There are more possibilities: (3) You can read 40 % of the words that appear in written Spanish. (4) You can read 40 % of the word occurrences that appear in Spanish. (So every the on a page counts separately, for example.) If I had to guess what is meant, I would pick (4).
you can read more about it here: http://www.lingholic.com/how-many-words-do-i-need-to-know/. it's not a scientific article, but it is a very clear explanation of the Pareto principle. you really don't have too know ten thousands of words to read a language:-) however there is a difference if you learn a language from a completely different culture. the languages on duolingo at this point are roman and german languages, so that would not be a problem.

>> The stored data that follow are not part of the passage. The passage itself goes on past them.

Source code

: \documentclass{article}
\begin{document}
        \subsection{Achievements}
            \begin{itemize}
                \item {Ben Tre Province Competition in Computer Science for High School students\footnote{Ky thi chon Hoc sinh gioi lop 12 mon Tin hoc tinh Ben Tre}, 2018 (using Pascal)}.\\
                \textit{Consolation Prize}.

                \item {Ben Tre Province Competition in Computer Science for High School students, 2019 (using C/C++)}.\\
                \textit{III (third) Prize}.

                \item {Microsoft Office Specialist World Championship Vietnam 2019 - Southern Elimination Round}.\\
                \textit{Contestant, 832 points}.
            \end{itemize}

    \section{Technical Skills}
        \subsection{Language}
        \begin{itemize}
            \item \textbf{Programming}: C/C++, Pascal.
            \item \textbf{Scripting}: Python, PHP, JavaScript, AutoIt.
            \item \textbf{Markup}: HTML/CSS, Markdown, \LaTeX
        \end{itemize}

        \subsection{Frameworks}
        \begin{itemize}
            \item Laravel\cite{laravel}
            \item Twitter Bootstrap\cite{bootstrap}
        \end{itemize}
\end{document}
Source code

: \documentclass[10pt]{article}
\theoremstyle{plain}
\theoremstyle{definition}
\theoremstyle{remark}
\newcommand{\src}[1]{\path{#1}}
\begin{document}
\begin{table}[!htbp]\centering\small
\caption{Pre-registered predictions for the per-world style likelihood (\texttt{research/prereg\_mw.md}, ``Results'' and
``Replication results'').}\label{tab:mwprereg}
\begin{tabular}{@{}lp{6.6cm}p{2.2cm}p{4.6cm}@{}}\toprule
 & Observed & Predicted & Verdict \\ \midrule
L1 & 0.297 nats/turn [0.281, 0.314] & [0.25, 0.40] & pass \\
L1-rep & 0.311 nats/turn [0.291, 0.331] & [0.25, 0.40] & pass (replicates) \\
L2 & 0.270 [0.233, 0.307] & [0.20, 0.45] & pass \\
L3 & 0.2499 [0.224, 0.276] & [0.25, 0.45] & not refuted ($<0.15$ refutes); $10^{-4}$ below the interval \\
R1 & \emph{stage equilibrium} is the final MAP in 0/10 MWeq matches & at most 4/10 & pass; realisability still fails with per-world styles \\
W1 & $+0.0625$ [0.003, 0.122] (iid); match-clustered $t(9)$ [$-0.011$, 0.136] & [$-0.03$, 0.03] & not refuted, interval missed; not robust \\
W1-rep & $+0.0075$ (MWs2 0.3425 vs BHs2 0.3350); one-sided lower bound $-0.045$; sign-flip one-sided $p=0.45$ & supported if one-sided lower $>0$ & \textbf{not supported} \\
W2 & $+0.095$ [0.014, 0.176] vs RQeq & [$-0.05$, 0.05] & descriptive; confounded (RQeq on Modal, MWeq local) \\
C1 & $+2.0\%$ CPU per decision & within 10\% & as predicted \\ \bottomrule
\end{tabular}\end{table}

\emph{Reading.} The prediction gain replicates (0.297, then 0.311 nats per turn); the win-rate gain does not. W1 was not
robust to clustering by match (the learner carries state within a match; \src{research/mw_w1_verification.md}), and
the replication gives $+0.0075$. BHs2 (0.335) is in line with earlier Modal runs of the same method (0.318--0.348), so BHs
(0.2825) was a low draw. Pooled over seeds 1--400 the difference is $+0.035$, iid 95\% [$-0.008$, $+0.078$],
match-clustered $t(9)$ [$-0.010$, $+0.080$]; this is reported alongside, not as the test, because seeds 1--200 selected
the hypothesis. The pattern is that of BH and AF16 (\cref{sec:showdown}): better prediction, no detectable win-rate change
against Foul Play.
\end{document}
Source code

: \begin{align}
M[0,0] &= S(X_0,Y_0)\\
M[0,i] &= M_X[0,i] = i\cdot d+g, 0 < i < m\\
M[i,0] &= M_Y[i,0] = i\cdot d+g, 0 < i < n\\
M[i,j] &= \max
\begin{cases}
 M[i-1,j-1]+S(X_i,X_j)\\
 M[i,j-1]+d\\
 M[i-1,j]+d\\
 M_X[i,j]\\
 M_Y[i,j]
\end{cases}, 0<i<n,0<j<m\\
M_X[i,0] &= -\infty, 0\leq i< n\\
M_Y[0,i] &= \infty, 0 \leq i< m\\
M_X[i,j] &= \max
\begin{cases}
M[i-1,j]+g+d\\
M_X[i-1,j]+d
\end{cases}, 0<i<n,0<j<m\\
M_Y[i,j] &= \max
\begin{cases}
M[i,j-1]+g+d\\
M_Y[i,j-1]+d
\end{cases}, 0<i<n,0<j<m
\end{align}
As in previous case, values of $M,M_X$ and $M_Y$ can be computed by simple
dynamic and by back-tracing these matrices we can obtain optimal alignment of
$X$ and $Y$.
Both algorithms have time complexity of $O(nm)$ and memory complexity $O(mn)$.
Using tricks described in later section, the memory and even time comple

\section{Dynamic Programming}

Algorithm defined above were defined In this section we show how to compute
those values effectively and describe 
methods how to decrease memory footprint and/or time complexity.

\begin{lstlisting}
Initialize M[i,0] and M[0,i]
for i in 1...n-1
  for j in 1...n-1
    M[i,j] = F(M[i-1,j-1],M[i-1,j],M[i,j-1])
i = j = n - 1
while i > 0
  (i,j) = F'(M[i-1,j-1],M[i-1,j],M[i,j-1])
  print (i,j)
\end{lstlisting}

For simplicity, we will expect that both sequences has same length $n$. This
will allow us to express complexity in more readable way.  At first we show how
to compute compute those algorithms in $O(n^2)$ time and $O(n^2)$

Duolingo has never shown me this screen.... is it some kind of A/B testing beta roll-out? Or- do I have to do something special to unlock this?
I goggled around and found a picture: https://lh3.googleusercontent.com/-9Ti3X2okJkQ/Uh4_tbOCldI/AAAAAAAAD-8/bSd38_cv7Tw/w988-h568-no/Capture.JPG
I'm a bit confused on this. I jumped from being in the upper 60's (as far as what percent of articles Duo thinks I can read) to the mid 80's, and now suddenly at over 90%. All within a week. I am nowhere near done with the Spanish sequence.... Doesn't this seem... wrong?